Friday, 6 February 2015

My Adventures with God 36 : The Wager

Chapter 36: The Wager

I had thrown down the gauntlet to the received wisdom of managed adaptive decline in country parishes. I believes it was at God's direction. But I really needed God to back it up with a miracle.

I had declared that I would personally fund half my salary for six months. I had publicly wagered that in ths time the parish finances would recover to the point where it would be able to fund me 100%. If the experiment succeeded, I would return to full pay; if it failed I would quit.

The purpose of this experiment, as I saw it, was to show three things:

1. That God could provide.
2. That for denominations like the Anglican church, accepting decline as inevitable and simply reducing ministry in the face of it was wrong-headed.
3. Lastly to vindicate my belief that the church was – to use one popular story – meant to be a life boat station not a clubhouse.

On #1 and #2 I was challenging their view of God. True they cried out to God for help. True that help was, in so many country parishes conspicuously not forthcoming. But I believed the Bible gave the reason “I gave you cleanness of tooth (famine) in city after city yet you did not return to me says the Lord” is a recurring Old Testament theme. Sure they prayed for help – help to go on being the sort of church they wanted to be. God didn't answer, so they acted as though God could not help them and adapted and kept going as they wanted to. They never said: “The God of the Bible can act. He clearly is not acting – so what are we doing wrong?” To which the obvious answer would be: you are not giving him anything more than lip service; you don't act like he really exists; you don't act like Jesus wants all people everywhere to turn to him and be saved.

On #3, early in our time at Lang Lang whilst studying Ephesians a current application had struck me so forcefully that I felt God was using it to open my eyes to something which was important to him. In the early part of Ephesians Paul was on about the dividing wall between Jew and gentile being demolished and the two being united as one body in Christ. It was brought home to me that we faced an analogous situation. There was a dividing wall between the church community and the general community.

On the side of the church community, they were every bit as introspective as the first century Jews. They were happy to have “outreach” programs to encourage the secular community to donate money (which the general community often did),  for at least the right sort of people to swell the numbers in church (which the general community mostly didn't). What they never considered was that it might be their duty to take the Gospel of salvation to the secular community without strings or ulterior motives. Definitely they did not to allow, let alone welcome, an influx of “unchurched” who might be messy, might change things or want to do things differently or threaten their personal sense of identity.

Christ was not like that! He humbled himself and sacrificed his life to woo us rebellious humans.

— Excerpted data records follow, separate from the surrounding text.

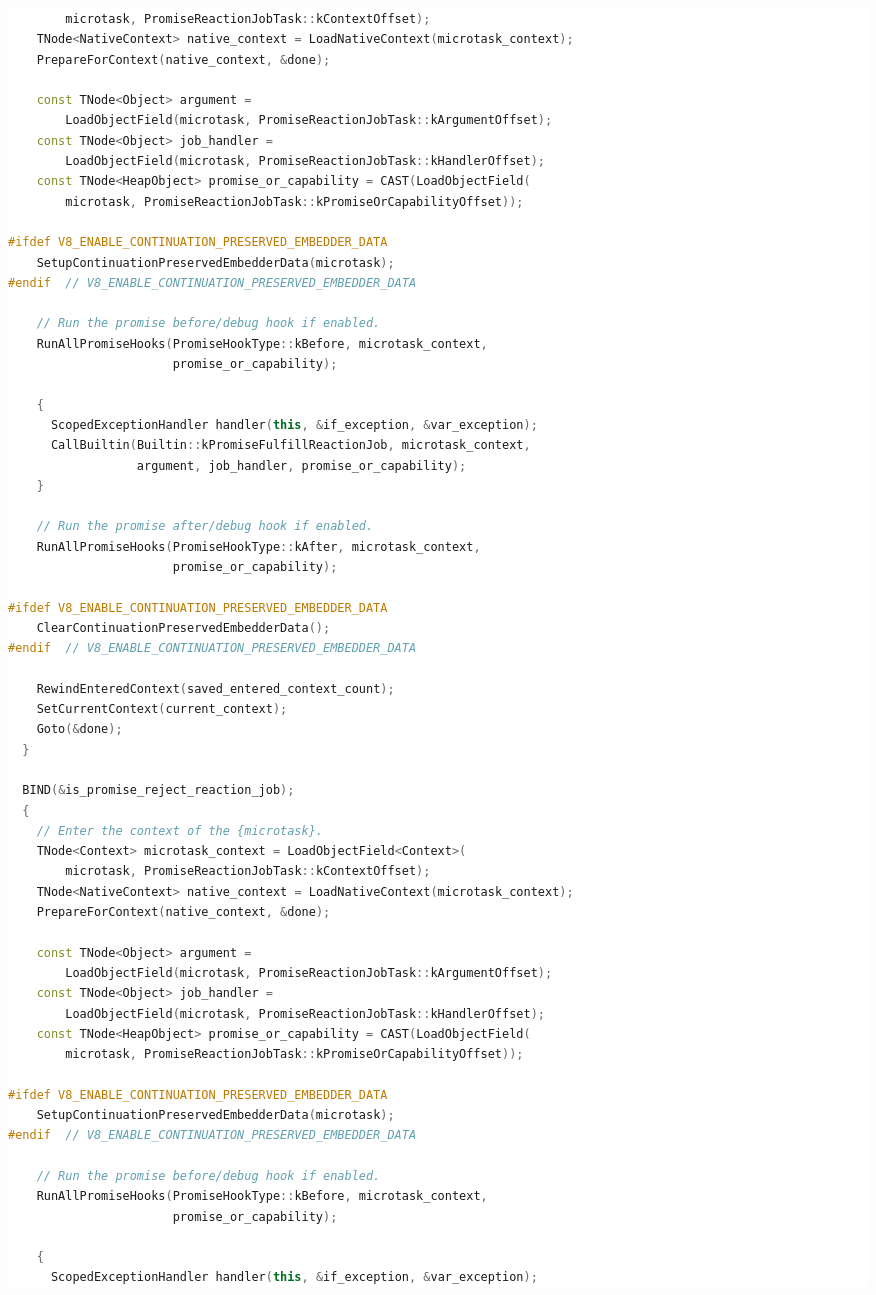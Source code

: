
 ```cpp
        microtask, PromiseReactionJobTask::kContextOffset);
    TNode<NativeContext> native_context = LoadNativeContext(microtask_context);
    PrepareForContext(native_context, &done);

    const TNode<Object> argument =
        LoadObjectField(microtask, PromiseReactionJobTask::kArgumentOffset);
    const TNode<Object> job_handler =
        LoadObjectField(microtask, PromiseReactionJobTask::kHandlerOffset);
    const TNode<HeapObject> promise_or_capability = CAST(LoadObjectField(
        microtask, PromiseReactionJobTask::kPromiseOrCapabilityOffset));

#ifdef V8_ENABLE_CONTINUATION_PRESERVED_EMBEDDER_DATA
    SetupContinuationPreservedEmbedderData(microtask);
#endif  // V8_ENABLE_CONTINUATION_PRESERVED_EMBEDDER_DATA

    // Run the promise before/debug hook if enabled.
    RunAllPromiseHooks(PromiseHookType::kBefore, microtask_context,
                       promise_or_capability);

    {
      ScopedExceptionHandler handler(this, &if_exception, &var_exception);
      CallBuiltin(Builtin::kPromiseFulfillReactionJob, microtask_context,
                  argument, job_handler, promise_or_capability);
    }

    // Run the promise after/debug hook if enabled.
    RunAllPromiseHooks(PromiseHookType::kAfter, microtask_context,
                       promise_or_capability);

#ifdef V8_ENABLE_CONTINUATION_PRESERVED_EMBEDDER_DATA
    ClearContinuationPreservedEmbedderData();
#endif  // V8_ENABLE_CONTINUATION_PRESERVED_EMBEDDER_DATA

    RewindEnteredContext(saved_entered_context_count);
    SetCurrentContext(current_context);
    Goto(&done);
  }

  BIND(&is_promise_reject_reaction_job);
  {
    // Enter the context of the {microtask}.
    TNode<Context> microtask_context = LoadObjectField<Context>(
        microtask, PromiseReactionJobTask::kContextOffset);
    TNode<NativeContext> native_context = LoadNativeContext(microtask_context);
    PrepareForContext(native_context, &done);

    const TNode<Object> argument =
        LoadObjectField(microtask, PromiseReactionJobTask::kArgumentOffset);
    const TNode<Object> job_handler =
        LoadObjectField(microtask, PromiseReactionJobTask::kHandlerOffset);
    const TNode<HeapObject> promise_or_capability = CAST(LoadObjectField(
        microtask, PromiseReactionJobTask::kPromiseOrCapabilityOffset));

#ifdef V8_ENABLE_CONTINUATION_PRESERVED_EMBEDDER_DATA
    SetupContinuationPreservedEmbedderData(microtask);
#endif  // V8_ENABLE_CONTINUATION_PRESERVED_EMBEDDER_DATA

    // Run the promise before/debug hook if enabled.
    RunAllPromiseHooks(PromiseHookType::kBefore, microtask_context,
                       promise_or_capability);

    {
      ScopedExceptionHandler handler(this, &if_exception, &var_exception);
```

As recounted earlier, God had blessed the efforts prompted by this insight with a spectacular revival in Lang Lang. However diocesan officialdom had been openly contemptuous that we had sought to convert young people and those from the less prestigious social classes to Christianity. When the three-pronged attack of the devil had brought an end both to the revival and to visible material success in the parish it was to them proof that we had been wrong to take the Gospel to young people and the “unchurched”.

At the time I opposed the Dioceses decision to reduce the Lang Lang parish to a half-time ministry and proposed this experiment, our church already advancing in spiritual recovery. We had the prayer group I mentioned previously. We had already seen God at work providing as we laid the needs of people and the parish in believing prayer before him. We had seen him take a hand in directing our path as we actively submitted our personal ideas and preferences to his. For Sue and me the devastating effects of her post-natal depression and my own chronic depression were lifting. All round God's hand could be seen destroying those works of the devil which had caused the collapse of the revival.

However, what the diocese saw was just the bank balance and that was going from bad to worse. Money was where God had to demonstrate his approval of us in order for the diocese to recognise it as that. This was the substance of my challenge. Could we with God's help – or more accurately could God, even through us – turn the parish finances around in just six months. That would be a miracle!